I have been learning Haskell for few months on my own now by doing some exercises I found on some lecturers site, and I stumbled upon this one and cannot figure how to solve it.
There are two tasks that are kinda "connected". I solved the first one with ease, but don't really understand how to do the other one.
Here's the first one:
Exercise 2. (Recall IO programming in Haskell and the do notation)
Write a recursive function
sumInts :: Integer -> IO Integer
that repeatedly reads integer numbers from IO until the number 0 is given. At that point, the function should return the sum of all the entered numbers plus the original (default) value, which is given as a function parameter.
I solved this one this way:
getInt :: IO Integer
getInt = do
s <- getLine
return (read s)
sumInts :: Integer -> IO Integer
sumInts input = do
x<-getInt
if x==0 then return input else (x+) <$> sumInts input
It was pretty easy to do.

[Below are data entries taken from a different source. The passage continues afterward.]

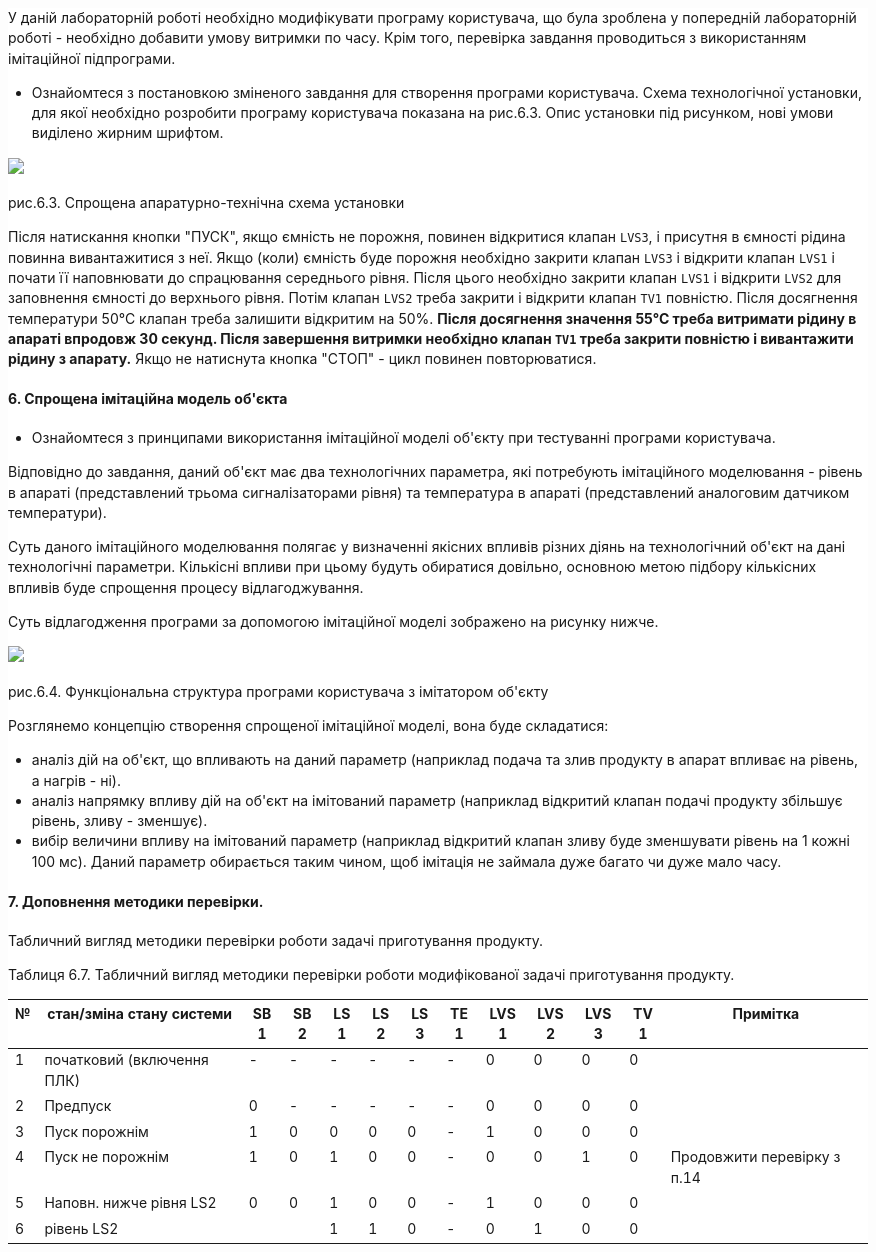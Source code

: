 У даній лабораторній роботі необхідно модифікувати програму користувача, що була зроблена у попередній лабораторній роботі - необхідно добавити умову витримки по часу. Крім того, перевірка завдання проводиться з використанням імітаційної підпрограми. 

- Ознайомтеся з постановкою зміненого завдання для створення програми користувача. Схема технологічної установки, для якої необхідно розробити програму користувача показана на рис.6.3. Опис установки під рисунком, нові умови виділено жирним шрифтом.  

![](media3/dia1.png)

рис.6.3. Спрощена апаратурно-технічна схема установки 

Після натискання кнопки "ПУСК", якщо ємність не порожня, повинен відкритися клапан `LVS3`, і присутня в ємності рідина повинна вивантажитися з неї.  Якщо (коли) ємність буде порожня необхідно закрити клапан `LVS3` і відкрити клапан `LVS1` і почати її наповнювати до спрацювання середнього рівня. Після цього необхідно закрити клапан `LVS1` і відкрити `LVS2` для заповнення ємності до верхнього рівня. Потім клапан `LVS2` треба закрити і відкрити клапан `TV1` повністю. Після досягнення температури 50°С клапан треба залишити відкритим на 50%. **Після досягнення значення 55°С треба витримати рідину в апараті  впродовж 30 секунд. Після завершення витримки необхідно клапан `TV1` треба закрити повністю і вивантажити рідину з апарату.** Якщо не натиснута кнопка "СТОП" - цикл повинен повторюватися.

#### 6. Спрощена імітаційна модель об'єкта

- Ознайомтеся з принципами використання імітаційної моделі об'єкту при тестуванні програми користувача. 

Відповідно до завдання, даний об'єкт має два технологічних параметра, які потребують імітаційного моделювання - рівень в апараті (представлений трьома сигналізаторами рівня) та температура в апараті (представлений аналоговим датчиком температури).

Суть даного імітаційного моделювання полягає у визначенні якісних впливів різних діянь на технологічний об'єкт на дані технологічні параметри. Кількісні впливи при цьому будуть обиратися довільно, основною метою підбору кількісних впливів буде спрощення процесу відлагоджування.

Суть відлагодження програми за допомогою імітаційної моделі зображено на рисунку нижче.

<img src="media3/40.png"  />

рис.6.4. Функціональна структура програми користувача з імітатором об'єкту

Розглянемо концепцію створення спрощеної імітаційної моделі, вона буде складатися:

- аналіз дій на об'єкт, що впливають на даний параметр (наприклад подача та злив продукту в апарат впливає на рівень, а нагрів - ні).
- аналіз напрямку впливу дій на об'єкт на імітований параметр (наприклад відкритий клапан подачі продукту збільшує рівень, зливу - зменшує).
- вибір величини впливу на імітований параметр (наприклад відкритий клапан зливу буде зменшувати рівень на 1 кожні 100 мс). Даний параметр обирається таким чином, щоб імітація не займала дуже багато чи дуже мало часу.

#### 7. Доповнення методики перевірки.

 Табличний вигляд методики перевірки роботи задачі приготування продукту. 

Таблиця 6.7. Табличний вигляд методики перевірки роботи модифікованої задачі приготування продукту.

| №    | стан/зміна стану  системи   | SB1  | SB2  | LS1  | LS2  | LS3  | TE1   | LVS1 | LVS2 | LVS3 | TV1  | Примітка                    |
| ---- | --------------------------- | ---- | ---- | ---- | ---- | ---- | ----- | ---- | ---- | ---- | ---- | --------------------------- |
| 1    | початковий  (включення ПЛК) | -    | -    | -    | -    | -    | -     | 0    | 0    | 0    | 0    |                             |
| 2    | Предпуск                    | 0    | -    | -    | -    | -    | -     | 0    | 0    | 0    | 0    |                             |
| 3    | Пуск порожнім               | 1    | 0    | 0    | 0    | 0    | -     | 1    | 0    | 0    | 0    |                             |
| 4    | Пуск не порожнім            | 1    | 0    | 1    | 0    | 0    | -     | 0    | 0    | 1    | 0    | Продовжити перевірку з п.14 |
| 5    | Наповн. нижче рівня LS2     | 0    | 0    | 1    | 0    | 0    | -     | 1    | 0    | 0    | 0    |                             |
| 6    | рівень LS2                  |      |      | 1    | 1    | 0    | -     | 0    | 1    | 0    | 0    |                             |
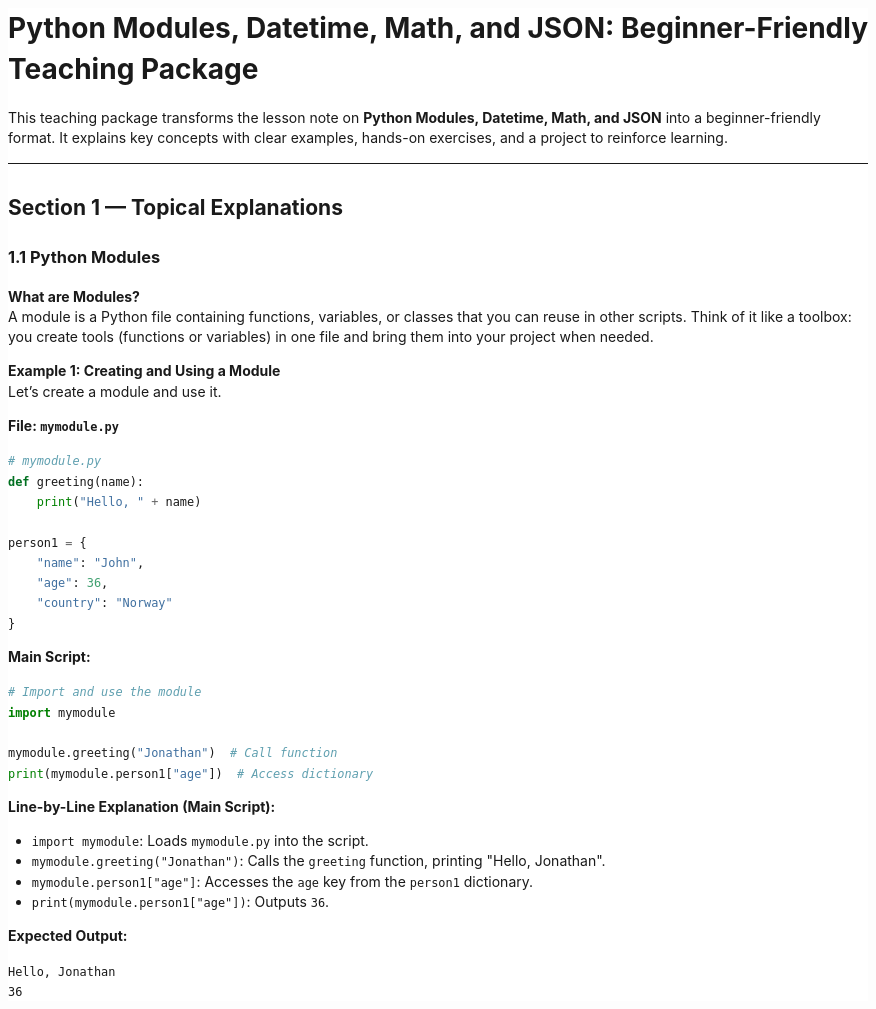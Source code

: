 # Python Modules, Datetime, Math, and JSON: Beginner-Friendly Teaching Package

This teaching package transforms the lesson note on **Python Modules, Datetime, Math, and JSON** into a beginner-friendly format. It explains key concepts with clear examples, hands-on exercises, and a project to reinforce learning.

---

## Section 1 — Topical Explanations

### 1.1 Python Modules

**What are Modules?**  
A module is a Python file containing functions, variables, or classes that you can reuse in other scripts. Think of it like a toolbox: you create tools (functions or variables) in one file and bring them into your project when needed.

**Example 1: Creating and Using a Module**  
Let’s create a module and use it.

**File: `mymodule.py`**  
```python
# mymodule.py
def greeting(name):
    print("Hello, " + name)

person1 = {
    "name": "John",
    "age": 36,
    "country": "Norway"
}
```

**Main Script:**  
```python
# Import and use the module
import mymodule

mymodule.greeting("Jonathan")  # Call function
print(mymodule.person1["age"])  # Access dictionary
```

**Line-by-Line Explanation (Main Script):**  
- `import mymodule`: Loads `mymodule.py` into the script.  
- `mymodule.greeting("Jonathan")`: Calls the `greeting` function, printing "Hello, Jonathan".  
- `mymodule.person1["age"]`: Accesses the `age` key from the `person1` dictionary.  
- `print(mymodule.person1["age"])`: Outputs `36`.

**Expected Output:**  
```
Hello, Jonathan
36
```
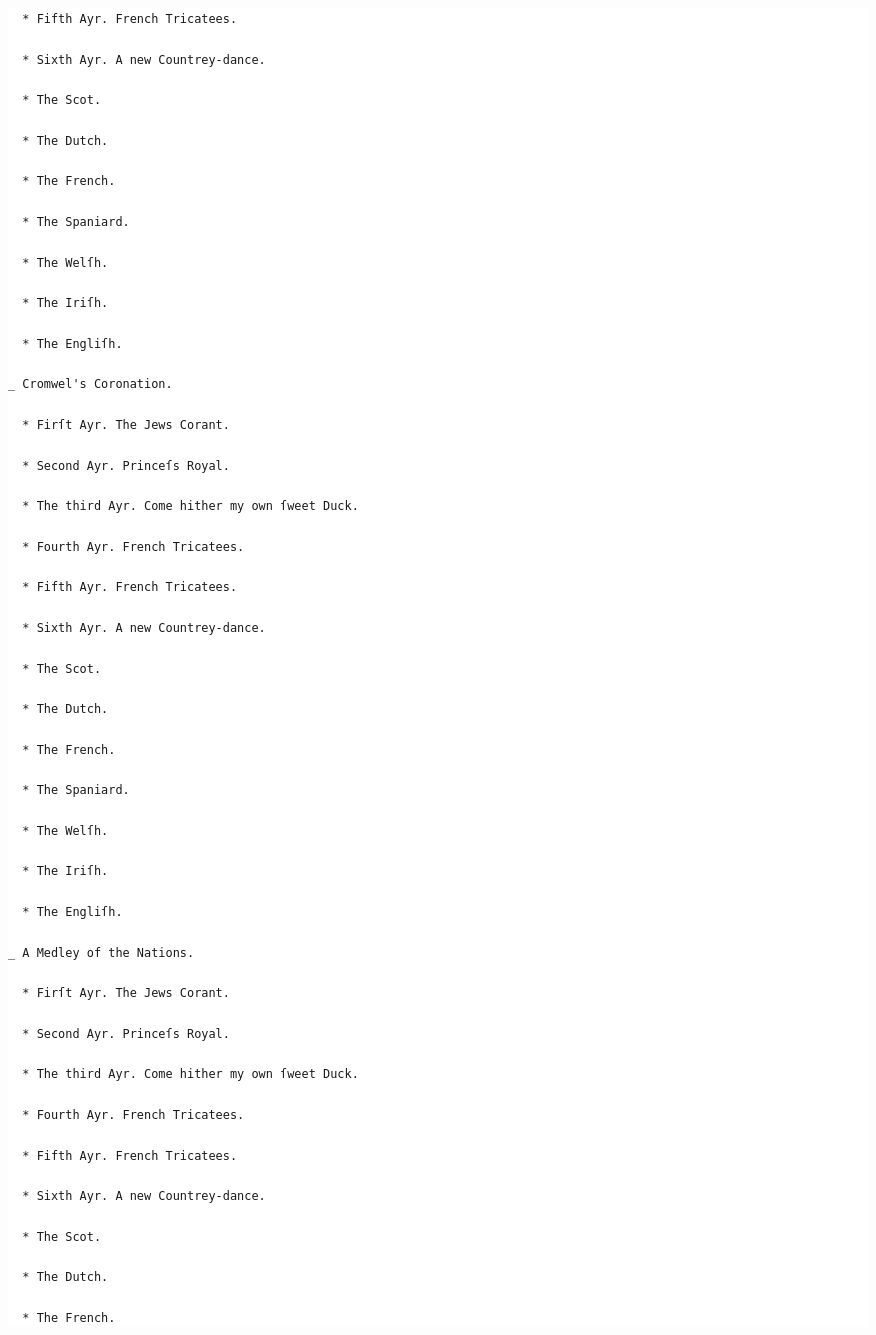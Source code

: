       * Fifth Ayr. French Tricatees.

      * Sixth Ayr. A new Countrey-dance.

      * The Scot.

      * The Dutch.

      * The French.

      * The Spaniard.

      * The Welſh.

      * The Iriſh.

      * The Engliſh.

    _ Cromwel's Coronation.

      * Firſt Ayr. The Jews Corant.

      * Second Ayr. Princeſs Royal.

      * The third Ayr. Come hither my own ſweet Duck.

      * Fourth Ayr. French Tricatees.

      * Fifth Ayr. French Tricatees.

      * Sixth Ayr. A new Countrey-dance.

      * The Scot.

      * The Dutch.

      * The French.

      * The Spaniard.

      * The Welſh.

      * The Iriſh.

      * The Engliſh.

    _ A Medley of the Nations.

      * Firſt Ayr. The Jews Corant.

      * Second Ayr. Princeſs Royal.

      * The third Ayr. Come hither my own ſweet Duck.

      * Fourth Ayr. French Tricatees.

      * Fifth Ayr. French Tricatees.

      * Sixth Ayr. A new Countrey-dance.

      * The Scot.

      * The Dutch.

      * The French.
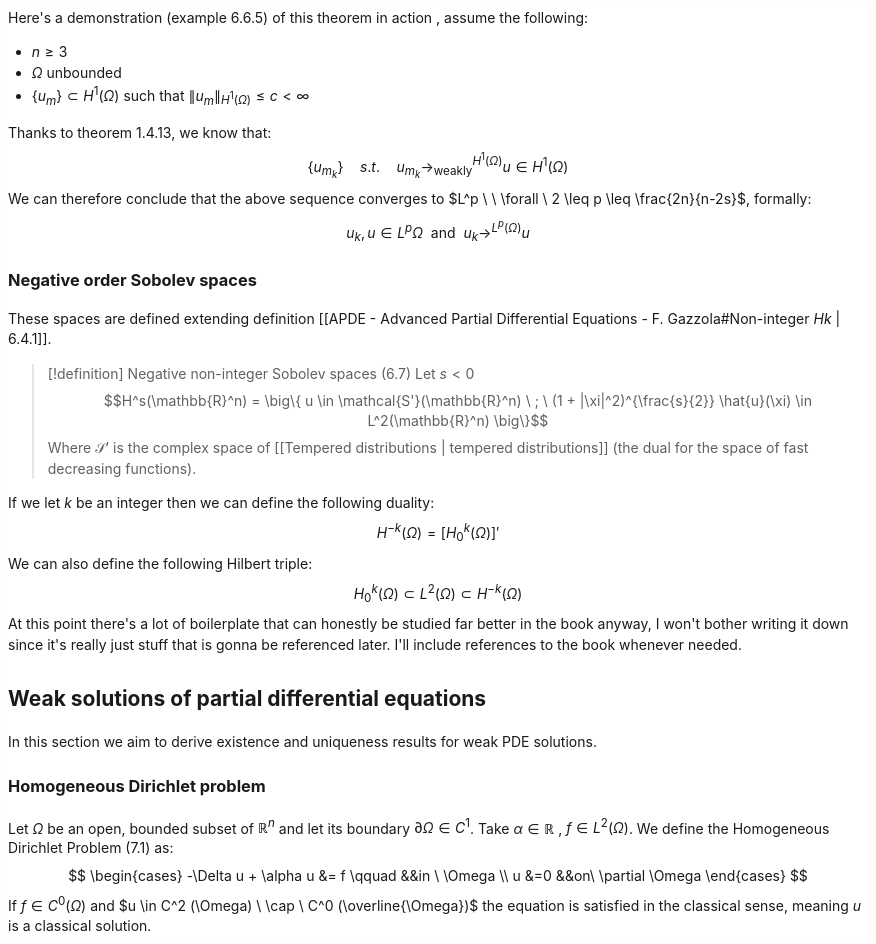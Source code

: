Here's a demonstration (example 6.6.5) of this theorem in action , assume the following:
- $n \geq 3$
- $\Omega$ unbounded
- $\big\{ u_m\big\} \subset H^1(\Omega)$ such that $\big\| u_m \big\|_{H^1(\Omega)} \leq c < \infty$

Thanks to theorem 1.4.13, we know that:
$$
\big\{ u_{m_k} \big\} \quad s.t. \quad u_{m_k}  \mathop{\longrightarrow}^{H^1(\Omega)}_{\text{weakly}} u \in H^1(\Omega)
$$
We can therefore conclude that the above sequence converges to $L^p \ \  \forall \ 2 \leq p \leq \frac{2n}{n-2s}$, formally:
$$
u_k , u \in L^p{\Omega} \ \ \text{and} \ \ u_k\mathop{\longrightarrow}^{L^p(\Omega)} u 
$$

### Negative order Sobolev spaces
These spaces are defined extending definition [[APDE - Advanced Partial Differential Equations - F. Gazzola#Non-integer $H k$ | 6.4.1]].
>[!definition] Negative non-integer Sobolev spaces (6.7)
>Let $s < 0$
>$$H^s(\mathbb{R}^n) = \big\{ u \in \mathcal{S'}(\mathbb{R}^n) \ ; \ (1 + |\xi|^2)^{\frac{s}{2}} \hat{u}(\xi) \in L^2(\mathbb{R}^n) \big\}$$
>Where $\mathcal{S'}$ is the complex space of [[Tempered distributions | tempered distributions]] (the dual for the space of fast decreasing functions).

If we let $k$ be an integer then we can define the following duality:
$$
H^{-k}(\Omega) = \big[ H^k_0(\Omega) \big]'
$$
We can also define the following Hilbert triple:
$$
H^k_0(\Omega) \subset L^2(\Omega) \subset H^{-k}(\Omega)
$$
At this point there's a lot of boilerplate that can honestly be studied far better in the book anyway, I won't bother writing it down since it's really just stuff that is gonna be referenced later. I'll include references to the book whenever needed.

## Weak solutions of partial differential equations
In this section we aim to derive existence and uniqueness results for weak PDE solutions.
### Homogeneous Dirichlet problem
Let $\Omega$ be an open, bounded subset of $\mathbb{R}^n$  and let its boundary $\partial \Omega \in C^1$. Take $\alpha \in \mathbb{R}$ , $f \in L^2(\Omega)$. 
We define the Homogeneous Dirichlet Problem (7.1) as:
$$
\begin{cases}
-\Delta u +  \alpha u &= f \qquad &&in  \ \Omega \\
u &=0 &&on\ \partial \Omega
\end{cases}
$$
If $f \in C^0 (\Omega)$ and $u \in C^2 (\Omega) \ \cap \ C^0 (\overline{\Omega})$ the equation is satisfied in the classical sense, meaning $u$ is a classical solution.

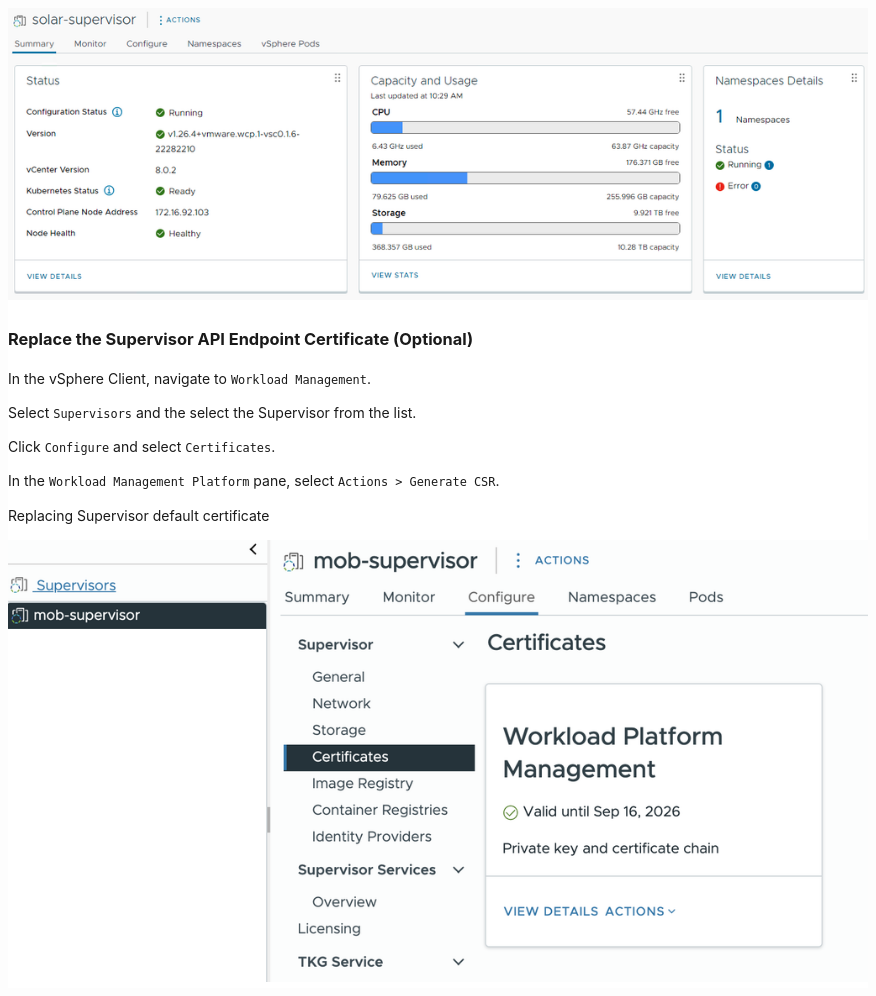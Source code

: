 ![11](img/11.png)


### Replace the Supervisor API Endpoint Certificate (Optional)

In the vSphere Client, navigate to `Workload Management`.

Select `Supervisors` and the select the Supervisor from the list.

Click `Configure` and select `Certificates`.

In the `Workload Management Platform` pane, select `Actions > Generate CSR`.

Replacing Supervisor default certificate


![12](img/12.png)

Here's the other one, the one I cannot understand:
Exercise 3. Generalize the previous IO interaction into a higher order function
whileIO :: IO a -> (a -> Bool) -> (a -> a -> a) -> a -> IO a
which, for the given reading IO action, termination condition, folding function, and the original value, returns the required IO action. Check that for some values of getIO, condF, foldF, we can redefine sumInts as
sumInts = whileIO getIO condF foldF
Would love some help with this one. :)
Hint:
try to generalize your code, making pieces of it as parameters instead of hardcoding them. For instance, replace the getInt
with a more general getIO
parameter.
sumInts :: IO Integer -> Integer -> IO Integer
sumInts getIO input = do
-- ^^^^^
x<-getIO -- <------
if x==0 then return input else (x+) <$> sumInts input
Then replace x==0
with a generic predicate.
Then replace (x+)
using a generic folding function.
And so on.
At the very end you'll get the wanted whileIO
, and you can also give it the more general type suggested by the exercise.